YOUR OBJECTIVE
A faithful repeat of all the records, with no image kept, is the required answer.

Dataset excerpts
.....

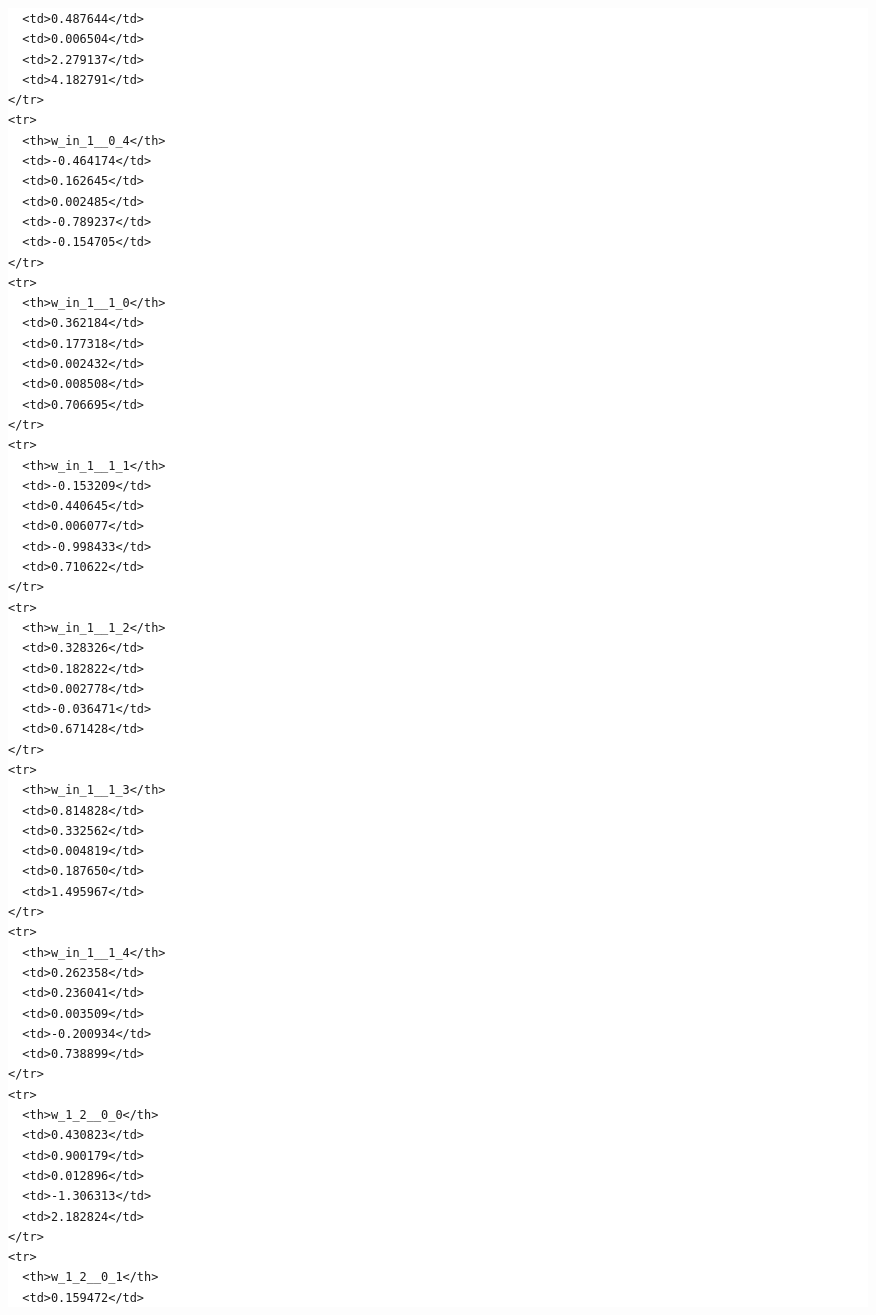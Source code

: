       <td>0.487644</td>
      <td>0.006504</td>
      <td>2.279137</td>
      <td>4.182791</td>
    </tr>
    <tr>
      <th>w_in_1__0_4</th>
      <td>-0.464174</td>
      <td>0.162645</td>
      <td>0.002485</td>
      <td>-0.789237</td>
      <td>-0.154705</td>
    </tr>
    <tr>
      <th>w_in_1__1_0</th>
      <td>0.362184</td>
      <td>0.177318</td>
      <td>0.002432</td>
      <td>0.008508</td>
      <td>0.706695</td>
    </tr>
    <tr>
      <th>w_in_1__1_1</th>
      <td>-0.153209</td>
      <td>0.440645</td>
      <td>0.006077</td>
      <td>-0.998433</td>
      <td>0.710622</td>
    </tr>
    <tr>
      <th>w_in_1__1_2</th>
      <td>0.328326</td>
      <td>0.182822</td>
      <td>0.002778</td>
      <td>-0.036471</td>
      <td>0.671428</td>
    </tr>
    <tr>
      <th>w_in_1__1_3</th>
      <td>0.814828</td>
      <td>0.332562</td>
      <td>0.004819</td>
      <td>0.187650</td>
      <td>1.495967</td>
    </tr>
    <tr>
      <th>w_in_1__1_4</th>
      <td>0.262358</td>
      <td>0.236041</td>
      <td>0.003509</td>
      <td>-0.200934</td>
      <td>0.738899</td>
    </tr>
    <tr>
      <th>w_1_2__0_0</th>
      <td>0.430823</td>
      <td>0.900179</td>
      <td>0.012896</td>
      <td>-1.306313</td>
      <td>2.182824</td>
    </tr>
    <tr>
      <th>w_1_2__0_1</th>
      <td>0.159472</td>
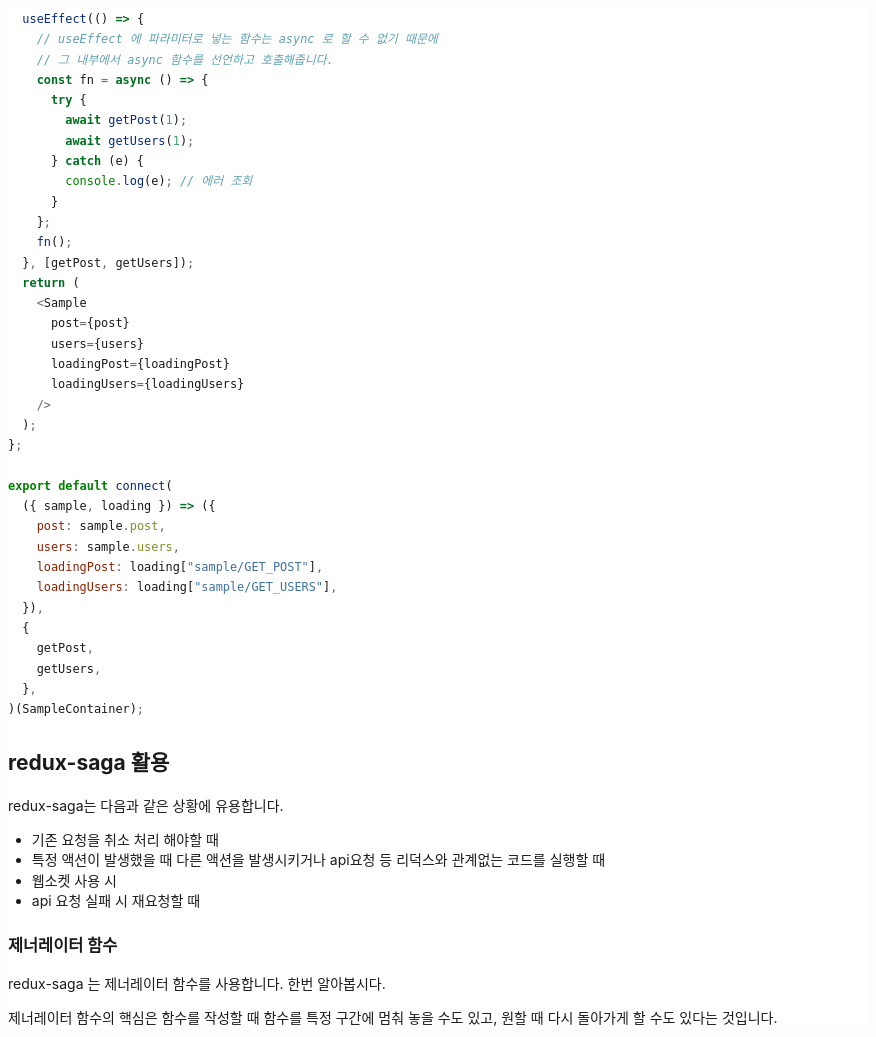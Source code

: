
 ```js
  useEffect(() => {
    // useEffect 에 파라미터로 넣는 함수는 async 로 할 수 없기 때문에
    // 그 내부에서 async 함수를 선언하고 호출해줍니다.
    const fn = async () => {
      try {
        await getPost(1);
        await getUsers(1);
      } catch (e) {
        console.log(e); // 에러 조회
      }
    };
    fn();
  }, [getPost, getUsers]);
  return (
    <Sample
      post={post}
      users={users}
      loadingPost={loadingPost}
      loadingUsers={loadingUsers}
    />
  );
};

export default connect(
  ({ sample, loading }) => ({
    post: sample.post,
    users: sample.users,
    loadingPost: loading["sample/GET_POST"],
    loadingUsers: loading["sample/GET_USERS"],
  }),
  {
    getPost,
    getUsers,
  },
)(SampleContainer);
```

## redux-saga 활용

redux-saga는 다음과 같은 상황에 유용합니다.

- 기존 요청을 취소 처리 해야할 때
- 특정 액션이 발생했을 때 다른 액션을 발생시키거나 api요청 등 리덕스와 관계없는 코드를 실행할 때
- 웹소켓 사용 시
- api 요청 실패 시 재요청할 때

### 제너레이터 함수

redux-saga 는 제너레이터 함수를 사용합니다. 한번 알아봅시다.

제너레이터 함수의 핵심은 함수를 작성할 때 함수를 특정 구간에 멈춰 놓을 수도 있고, 원할 때 다시 돌아가게 할 수도 있다는 것입니다.
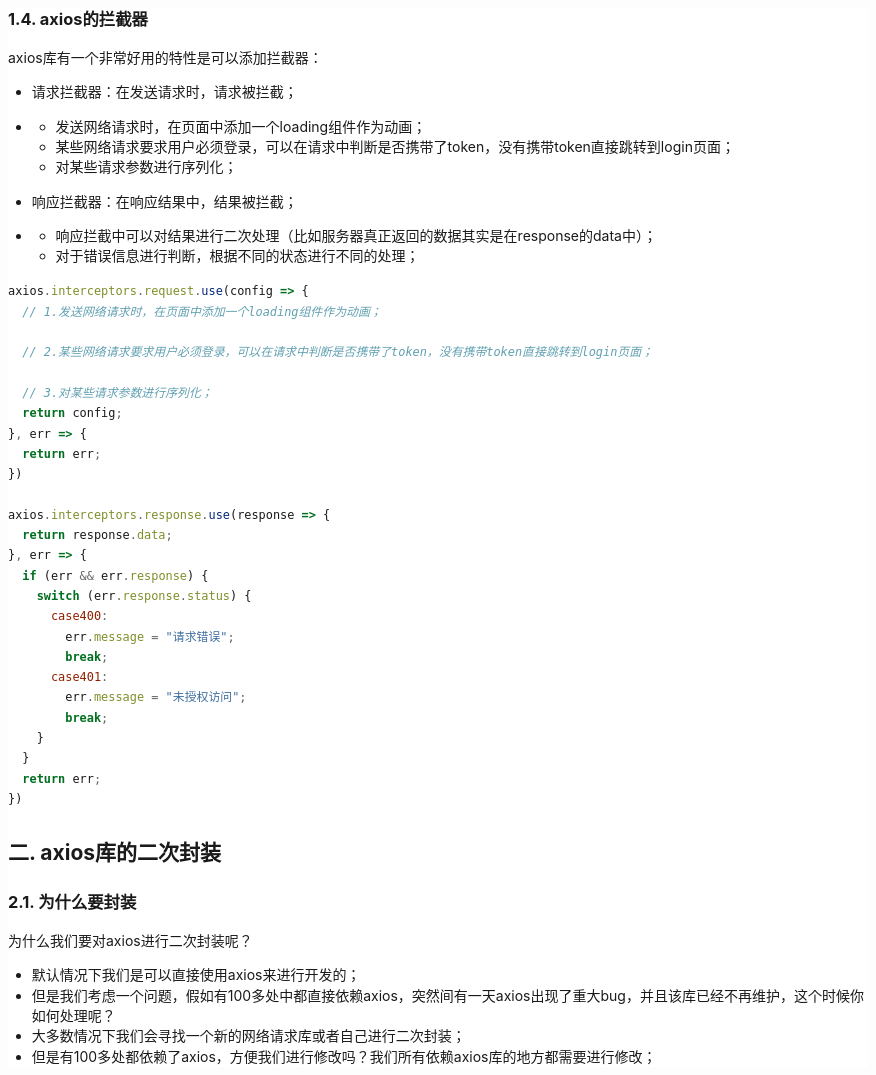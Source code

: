 ### 1.4. axios的拦截器

axios库有一个非常好用的特性是可以添加拦截器：

- 请求拦截器：在发送请求时，请求被拦截；

- - 发送网络请求时，在页面中添加一个loading组件作为动画；
  - 某些网络请求要求用户必须登录，可以在请求中判断是否携带了token，没有携带token直接跳转到login页面；
  - 对某些请求参数进行序列化；

- 响应拦截器：在响应结果中，结果被拦截；

- - 响应拦截中可以对结果进行二次处理（比如服务器真正返回的数据其实是在response的data中）；
  - 对于错误信息进行判断，根据不同的状态进行不同的处理；

```js
axios.interceptors.request.use(config => {
  // 1.发送网络请求时，在页面中添加一个loading组件作为动画；

  // 2.某些网络请求要求用户必须登录，可以在请求中判断是否携带了token，没有携带token直接跳转到login页面；

  // 3.对某些请求参数进行序列化；
  return config;
}, err => {
  return err;
})

axios.interceptors.response.use(response => {
  return response.data;
}, err => {
  if (err && err.response) {
    switch (err.response.status) {
      case400:
        err.message = "请求错误";
        break;
      case401:
        err.message = "未授权访问";
        break;
    }
  }
  return err;
})
```

## 二. axios库的二次封装

### 2.1. 为什么要封装

为什么我们要对axios进行二次封装呢？

- 默认情况下我们是可以直接使用axios来进行开发的；
- 但是我们考虑一个问题，假如有100多处中都直接依赖axios，突然间有一天axios出现了重大bug，并且该库已经不再维护，这个时候你如何处理呢？
- 大多数情况下我们会寻找一个新的网络请求库或者自己进行二次封装；
- 但是有100多处都依赖了axios，方便我们进行修改吗？我们所有依赖axios库的地方都需要进行修改；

.....

TASK OUTPUT
Source code

:       <td>0.487644</td>
      <td>0.006504</td>
      <td>2.279137</td>
      <td>4.182791</td>
    </tr>
    <tr>
      <th>w_in_1__0_4</th>
      <td>-0.464174</td>
      <td>0.162645</td>
      <td>0.002485</td>
      <td>-0.789237</td>
      <td>-0.154705</td>
    </tr>
    <tr>
      <th>w_in_1__1_0</th>
      <td>0.362184</td>
      <td>0.177318</td>
      <td>0.002432</td>
      <td>0.008508</td>
      <td>0.706695</td>
    </tr>
    <tr>
      <th>w_in_1__1_1</th>
      <td>-0.153209</td>
      <td>0.440645</td>
      <td>0.006077</td>
      <td>-0.998433</td>
      <td>0.710622</td>
    </tr>
    <tr>
      <th>w_in_1__1_2</th>
      <td>0.328326</td>
      <td>0.182822</td>
      <td>0.002778</td>
      <td>-0.036471</td>
      <td>0.671428</td>
    </tr>
    <tr>
      <th>w_in_1__1_3</th>
      <td>0.814828</td>
      <td>0.332562</td>
      <td>0.004819</td>
      <td>0.187650</td>
      <td>1.495967</td>
    </tr>
    <tr>
      <th>w_in_1__1_4</th>
      <td>0.262358</td>
      <td>0.236041</td>
      <td>0.003509</td>
      <td>-0.200934</td>
      <td>0.738899</td>
    </tr>
    <tr>
      <th>w_1_2__0_0</th>
      <td>0.430823</td>
      <td>0.900179</td>
      <td>0.012896</td>
      <td>-1.306313</td>
      <td>2.182824</td>
    </tr>
    <tr>
      <th>w_1_2__0_1</th>
      <td>0.159472</td>
Source code

:
 ```js
  useEffect(() => {
    // useEffect 에 파라미터로 넣는 함수는 async 로 할 수 없기 때문에
    // 그 내부에서 async 함수를 선언하고 호출해줍니다.
    const fn = async () => {
      try {
        await getPost(1);
        await getUsers(1);
      } catch (e) {
        console.log(e); // 에러 조회
      }
    };
    fn();
  }, [getPost, getUsers]);
  return (
    <Sample
      post={post}
      users={users}
      loadingPost={loadingPost}
      loadingUsers={loadingUsers}
    />
  );
};

export default connect(
  ({ sample, loading }) => ({
    post: sample.post,
    users: sample.users,
    loadingPost: loading["sample/GET_POST"],
    loadingUsers: loading["sample/GET_USERS"],
  }),
  {
    getPost,
    getUsers,
  },
)(SampleContainer);
```

## redux-saga 활용

redux-saga는 다음과 같은 상황에 유용합니다.

- 기존 요청을 취소 처리 해야할 때
- 특정 액션이 발생했을 때 다른 액션을 발생시키거나 api요청 등 리덕스와 관계없는 코드를 실행할 때
- 웹소켓 사용 시
- api 요청 실패 시 재요청할 때

### 제너레이터 함수

redux-saga 는 제너레이터 함수를 사용합니다. 한번 알아봅시다.

제너레이터 함수의 핵심은 함수를 작성할 때 함수를 특정 구간에 멈춰 놓을 수도 있고, 원할 때 다시 돌아가게 할 수도 있다는 것입니다.
Source code

: ### 1.4. axios的拦截器

axios库有一个非常好用的特性是可以添加拦截器：

- 请求拦截器：在发送请求时，请求被拦截；

- - 发送网络请求时，在页面中添加一个loading组件作为动画；
  - 某些网络请求要求用户必须登录，可以在请求中判断是否携带了token，没有携带token直接跳转到login页面；
  - 对某些请求参数进行序列化；

- 响应拦截器：在响应结果中，结果被拦截；

- - 响应拦截中可以对结果进行二次处理（比如服务器真正返回的数据其实是在response的data中）；
  - 对于错误信息进行判断，根据不同的状态进行不同的处理；

```js
axios.interceptors.request.use(config => {
  // 1.发送网络请求时，在页面中添加一个loading组件作为动画；

  // 2.某些网络请求要求用户必须登录，可以在请求中判断是否携带了token，没有携带token直接跳转到login页面；

  // 3.对某些请求参数进行序列化；
  return config;
}, err => {
  return err;
})

axios.interceptors.response.use(response => {
  return response.data;
}, err => {
  if (err && err.response) {
    switch (err.response.status) {
      case400:
        err.message = "请求错误";
        break;
      case401:
        err.message = "未授权访问";
        break;
    }
  }
  return err;
})
```

## 二. axios库的二次封装

### 2.1. 为什么要封装

为什么我们要对axios进行二次封装呢？

- 默认情况下我们是可以直接使用axios来进行开发的；
- 但是我们考虑一个问题，假如有100多处中都直接依赖axios，突然间有一天axios出现了重大bug，并且该库已经不再维护，这个时候你如何处理呢？
- 大多数情况下我们会寻找一个新的网络请求库或者自己进行二次封装；
- 但是有100多处都依赖了axios，方便我们进行修改吗？我们所有依赖axios库的地方都需要进行修改；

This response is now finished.